Yo, COBOL programmers are bad ass. And in very high demand.
@futurebird My only class official was sorting and searching and that was great.
@futurebird I remember learning about "systemic thinking" in my uni as part of my first classes, which ended being an actual philosophy and history lesson on why systems are the way they are and how that transformed into CS and Systems Engineering.
I tend to think this as a very important stepping stone, along with computer hardware and logic, just plain logic as a philosophy. These all bring a solid foundation on why things are the way they are before even typing one line of code.
@futurebird Some of this examples were:
1. The Benham disk illusion (this is to prove you are fallible).
2. You have a creature that moves up and down a line. Can you create an algorithm that replicates this movement exactly?
3. Why the 80 column limit exists?
4. The history of COBOL, and what actually is structured programming and its real ethos?
5. The history from Babbage to Ada up until Turing on Turing machines.
I think these are interesting and give you a solid foundation onward.
@glitchypixel @futurebird Also non-computability (halting problem), NP hard, etc. There are things computers are bad at, so don’t trust claims that involve efficiently solving such problems.
@glitchypixel @futurebird 6. Toggle in a bootstrap program 7. Watch serial frames on an oscilloscope
@glitchypixel @futurebird one of the better programmers I know got his degree in philosophy. Understanding the concepts behind different ways of how people model behavior and systems of thought has served him well.
@glitchypixel @futurebird I remember learning about symbolic logic (aka Boolean algebra) from a book by a real philosopher: Suzanne Langer’s Introduction to Symbolic Logic. I had a copy of the Dover paperback, and I still remember the cover after over 60 years (although that memory may have been refreshed or overwritten by an Amazon search at some point).

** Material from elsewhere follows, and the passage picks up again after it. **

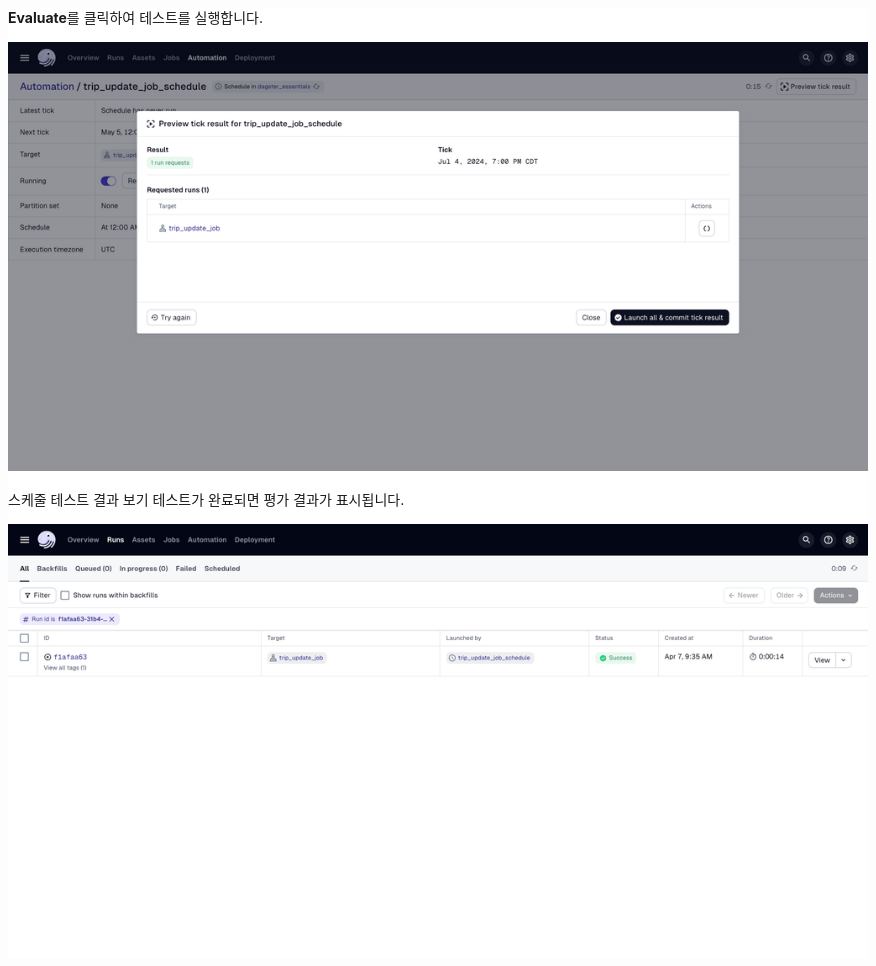 **Evaluate**를 클릭하여 테스트를 실행합니다.

![](./images/ui-mock-evaluation-time.png)

스케줄 테스트 결과 보기
테스트가 완료되면 평가 결과가 표시됩니다.

![](./images/ui-schedule-test-results.png)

@futurebird a university textbook teaching data analysis for humanists: https://www.humanitiesdataanalysis.org/index.html
@futurebird I interact with a lot of electrical and computer engineering degree holders (bachelors to PhD) and they do not seem to have a fundamental or even basic understanding of von Neumann model/architecture of computing
Nevermind a basic competence in Linux usage even though they use it for their work/research
I know that I have decades of living and computer experience but the way we teach, learn, and use computers today...oi
But digital natives or something
Yeah, "learn how to code"
@futurebird I think in STEM fields in general we took often forget History (and Philosophy) as elements to teach..
@futurebird history of mathematics as a component of my math courses was maybe my favorite part of my undergraduate math education. it matters soooooo much how these theories transform and develop (people thought hilbert's program was really gonna work at one point!) and it is how you can teach students to develop similar theories themselves!
@futurebird
Enough intellectual property to understand software licenses would be good too.